Among the lines below, keep only those from the one containing "Kill a Mockingbird**" through the one containing "Uncle Tom's Cabin", and reproduce them exactly.

[[ Available data, beginning ]]

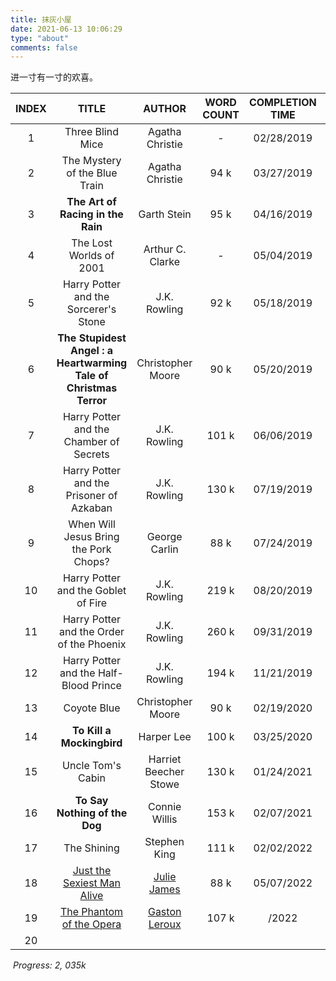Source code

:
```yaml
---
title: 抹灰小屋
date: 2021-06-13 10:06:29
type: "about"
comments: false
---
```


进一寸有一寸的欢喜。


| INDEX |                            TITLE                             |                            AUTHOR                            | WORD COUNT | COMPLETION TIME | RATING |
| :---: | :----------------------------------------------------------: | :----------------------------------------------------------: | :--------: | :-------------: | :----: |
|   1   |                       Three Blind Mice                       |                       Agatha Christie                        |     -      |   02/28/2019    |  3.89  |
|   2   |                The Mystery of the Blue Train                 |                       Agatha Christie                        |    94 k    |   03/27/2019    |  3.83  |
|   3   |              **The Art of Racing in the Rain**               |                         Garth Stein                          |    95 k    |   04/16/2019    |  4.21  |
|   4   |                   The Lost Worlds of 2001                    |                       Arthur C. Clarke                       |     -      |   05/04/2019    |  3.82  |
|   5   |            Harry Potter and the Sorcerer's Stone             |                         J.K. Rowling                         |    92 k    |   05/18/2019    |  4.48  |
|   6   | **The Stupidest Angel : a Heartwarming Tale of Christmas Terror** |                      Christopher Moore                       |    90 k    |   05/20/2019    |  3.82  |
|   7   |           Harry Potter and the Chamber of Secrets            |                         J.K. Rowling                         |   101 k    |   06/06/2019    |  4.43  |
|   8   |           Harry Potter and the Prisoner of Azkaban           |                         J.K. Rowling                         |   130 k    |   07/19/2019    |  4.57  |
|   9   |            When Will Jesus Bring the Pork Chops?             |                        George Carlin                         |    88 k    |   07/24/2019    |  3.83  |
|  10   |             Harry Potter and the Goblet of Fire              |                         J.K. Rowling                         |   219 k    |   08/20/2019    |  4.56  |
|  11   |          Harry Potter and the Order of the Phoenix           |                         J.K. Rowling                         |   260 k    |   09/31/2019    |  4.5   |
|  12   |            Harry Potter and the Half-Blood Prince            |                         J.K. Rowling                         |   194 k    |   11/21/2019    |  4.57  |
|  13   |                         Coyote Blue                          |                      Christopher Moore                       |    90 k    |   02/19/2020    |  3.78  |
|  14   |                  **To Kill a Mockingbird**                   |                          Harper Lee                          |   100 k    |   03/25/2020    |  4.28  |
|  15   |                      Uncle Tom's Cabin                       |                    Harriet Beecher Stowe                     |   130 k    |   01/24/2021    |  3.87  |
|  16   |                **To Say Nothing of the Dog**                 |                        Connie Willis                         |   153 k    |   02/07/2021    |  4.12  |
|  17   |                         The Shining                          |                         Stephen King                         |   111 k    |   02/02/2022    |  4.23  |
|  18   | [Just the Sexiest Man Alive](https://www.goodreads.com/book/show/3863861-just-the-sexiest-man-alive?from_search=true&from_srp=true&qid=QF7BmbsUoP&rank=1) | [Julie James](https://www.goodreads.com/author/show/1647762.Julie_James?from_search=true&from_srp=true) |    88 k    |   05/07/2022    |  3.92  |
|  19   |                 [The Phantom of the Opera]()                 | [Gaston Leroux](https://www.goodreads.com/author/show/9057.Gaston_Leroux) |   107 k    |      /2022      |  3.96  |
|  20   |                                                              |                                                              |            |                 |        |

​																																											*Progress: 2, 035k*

[[ Available data, end ]]

#### Expected output
|  14   |                  **To Kill a Mockingbird**                   |                          Harper Lee                          |   100 k    |   03/25/2020    |  4.28  |
|  15   |                      Uncle Tom's Cabin                       |                    Harriet Beecher Stowe                     |   130 k    |   01/24/2021    |  3.87  |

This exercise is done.